## DATA FOR ANALYSIS
________________________________________

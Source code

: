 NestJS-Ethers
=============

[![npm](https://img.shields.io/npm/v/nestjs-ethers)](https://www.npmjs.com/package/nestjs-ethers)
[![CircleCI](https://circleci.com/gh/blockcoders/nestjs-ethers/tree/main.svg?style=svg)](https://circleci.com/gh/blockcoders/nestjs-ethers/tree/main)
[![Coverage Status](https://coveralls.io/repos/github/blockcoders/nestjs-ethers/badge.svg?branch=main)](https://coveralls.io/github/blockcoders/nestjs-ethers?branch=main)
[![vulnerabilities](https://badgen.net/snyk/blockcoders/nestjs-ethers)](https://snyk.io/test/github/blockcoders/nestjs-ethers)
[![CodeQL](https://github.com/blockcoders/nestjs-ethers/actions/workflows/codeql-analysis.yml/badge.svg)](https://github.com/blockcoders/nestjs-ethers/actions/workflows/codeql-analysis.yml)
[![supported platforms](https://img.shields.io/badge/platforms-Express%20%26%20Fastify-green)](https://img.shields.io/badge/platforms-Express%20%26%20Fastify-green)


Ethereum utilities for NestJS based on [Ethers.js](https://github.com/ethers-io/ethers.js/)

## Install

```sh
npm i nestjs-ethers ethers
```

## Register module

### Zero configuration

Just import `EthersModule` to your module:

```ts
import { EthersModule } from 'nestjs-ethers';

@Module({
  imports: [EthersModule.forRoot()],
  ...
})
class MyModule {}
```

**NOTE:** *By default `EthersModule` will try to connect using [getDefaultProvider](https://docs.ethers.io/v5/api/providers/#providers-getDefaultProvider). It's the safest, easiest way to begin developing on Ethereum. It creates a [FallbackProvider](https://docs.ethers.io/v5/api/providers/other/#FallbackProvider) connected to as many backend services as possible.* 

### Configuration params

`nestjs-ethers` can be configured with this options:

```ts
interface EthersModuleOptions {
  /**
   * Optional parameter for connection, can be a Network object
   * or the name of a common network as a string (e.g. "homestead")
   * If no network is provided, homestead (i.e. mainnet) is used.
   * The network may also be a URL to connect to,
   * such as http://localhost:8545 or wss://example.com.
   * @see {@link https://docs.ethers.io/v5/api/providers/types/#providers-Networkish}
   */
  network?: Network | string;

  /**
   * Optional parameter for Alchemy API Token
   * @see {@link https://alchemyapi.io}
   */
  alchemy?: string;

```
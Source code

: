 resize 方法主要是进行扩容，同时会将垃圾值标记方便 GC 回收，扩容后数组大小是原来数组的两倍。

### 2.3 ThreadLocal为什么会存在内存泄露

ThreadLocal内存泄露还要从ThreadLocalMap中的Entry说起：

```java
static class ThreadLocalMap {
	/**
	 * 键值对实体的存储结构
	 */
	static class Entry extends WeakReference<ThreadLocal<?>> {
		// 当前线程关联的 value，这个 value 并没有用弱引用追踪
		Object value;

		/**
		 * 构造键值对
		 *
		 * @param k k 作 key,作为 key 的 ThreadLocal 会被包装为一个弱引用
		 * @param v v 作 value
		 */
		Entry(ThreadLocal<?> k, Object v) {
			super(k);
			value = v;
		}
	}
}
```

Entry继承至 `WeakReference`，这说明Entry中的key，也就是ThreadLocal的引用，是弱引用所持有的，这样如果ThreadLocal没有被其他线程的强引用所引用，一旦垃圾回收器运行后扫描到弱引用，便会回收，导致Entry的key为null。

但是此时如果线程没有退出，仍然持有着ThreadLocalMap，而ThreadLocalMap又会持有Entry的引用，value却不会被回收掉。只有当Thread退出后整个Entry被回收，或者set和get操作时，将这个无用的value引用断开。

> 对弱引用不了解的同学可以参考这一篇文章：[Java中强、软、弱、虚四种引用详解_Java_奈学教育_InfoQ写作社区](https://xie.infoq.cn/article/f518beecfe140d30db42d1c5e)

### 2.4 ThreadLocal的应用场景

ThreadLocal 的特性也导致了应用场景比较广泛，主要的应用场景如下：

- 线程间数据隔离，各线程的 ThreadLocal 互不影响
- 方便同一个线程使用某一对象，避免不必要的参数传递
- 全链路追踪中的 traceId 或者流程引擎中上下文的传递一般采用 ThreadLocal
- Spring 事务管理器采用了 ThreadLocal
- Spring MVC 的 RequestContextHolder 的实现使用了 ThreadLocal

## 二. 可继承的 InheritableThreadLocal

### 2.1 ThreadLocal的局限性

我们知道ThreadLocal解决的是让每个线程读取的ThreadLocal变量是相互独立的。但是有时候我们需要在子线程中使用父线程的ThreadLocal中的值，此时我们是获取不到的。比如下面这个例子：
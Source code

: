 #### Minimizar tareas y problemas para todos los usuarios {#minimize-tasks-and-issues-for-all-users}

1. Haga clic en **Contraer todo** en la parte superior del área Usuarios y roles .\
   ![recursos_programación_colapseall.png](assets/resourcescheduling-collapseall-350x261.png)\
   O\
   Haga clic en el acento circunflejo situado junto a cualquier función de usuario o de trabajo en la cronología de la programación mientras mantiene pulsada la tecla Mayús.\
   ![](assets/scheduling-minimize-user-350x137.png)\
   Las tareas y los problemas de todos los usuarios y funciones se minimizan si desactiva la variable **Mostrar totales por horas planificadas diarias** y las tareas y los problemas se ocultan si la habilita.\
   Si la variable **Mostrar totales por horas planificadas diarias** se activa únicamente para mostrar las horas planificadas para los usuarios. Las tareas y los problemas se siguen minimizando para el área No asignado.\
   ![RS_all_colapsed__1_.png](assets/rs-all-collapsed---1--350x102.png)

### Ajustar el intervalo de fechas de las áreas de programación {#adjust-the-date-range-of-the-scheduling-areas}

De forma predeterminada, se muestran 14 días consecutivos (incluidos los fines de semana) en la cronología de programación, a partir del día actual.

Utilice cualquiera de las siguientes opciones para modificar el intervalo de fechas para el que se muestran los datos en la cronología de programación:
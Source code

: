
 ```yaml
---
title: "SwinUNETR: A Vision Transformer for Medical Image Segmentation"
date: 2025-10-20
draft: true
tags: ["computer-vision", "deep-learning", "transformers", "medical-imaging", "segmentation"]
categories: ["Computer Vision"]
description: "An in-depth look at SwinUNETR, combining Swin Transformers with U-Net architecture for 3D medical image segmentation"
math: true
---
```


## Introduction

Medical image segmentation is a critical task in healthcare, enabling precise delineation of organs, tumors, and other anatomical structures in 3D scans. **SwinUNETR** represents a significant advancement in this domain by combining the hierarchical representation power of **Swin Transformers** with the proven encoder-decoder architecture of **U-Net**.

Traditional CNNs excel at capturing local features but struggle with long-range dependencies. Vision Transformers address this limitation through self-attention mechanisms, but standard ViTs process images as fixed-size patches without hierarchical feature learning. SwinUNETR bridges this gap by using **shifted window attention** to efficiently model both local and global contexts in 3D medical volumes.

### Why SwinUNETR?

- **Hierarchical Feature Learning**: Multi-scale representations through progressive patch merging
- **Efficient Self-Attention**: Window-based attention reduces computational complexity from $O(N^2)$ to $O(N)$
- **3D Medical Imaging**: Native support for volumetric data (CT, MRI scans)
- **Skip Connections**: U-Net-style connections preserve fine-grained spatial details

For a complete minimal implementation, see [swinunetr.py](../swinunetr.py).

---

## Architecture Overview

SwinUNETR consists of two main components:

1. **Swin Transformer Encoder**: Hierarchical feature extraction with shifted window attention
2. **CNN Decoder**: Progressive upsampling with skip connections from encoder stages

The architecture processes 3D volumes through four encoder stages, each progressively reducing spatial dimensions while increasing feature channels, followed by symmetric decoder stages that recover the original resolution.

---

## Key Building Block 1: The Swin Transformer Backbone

________________________________________

## WORK INSTRUCTIONS
Give nothing but the count of lines in the listing above that hold the string "assets".

## OUTPUT OF THE TASK
3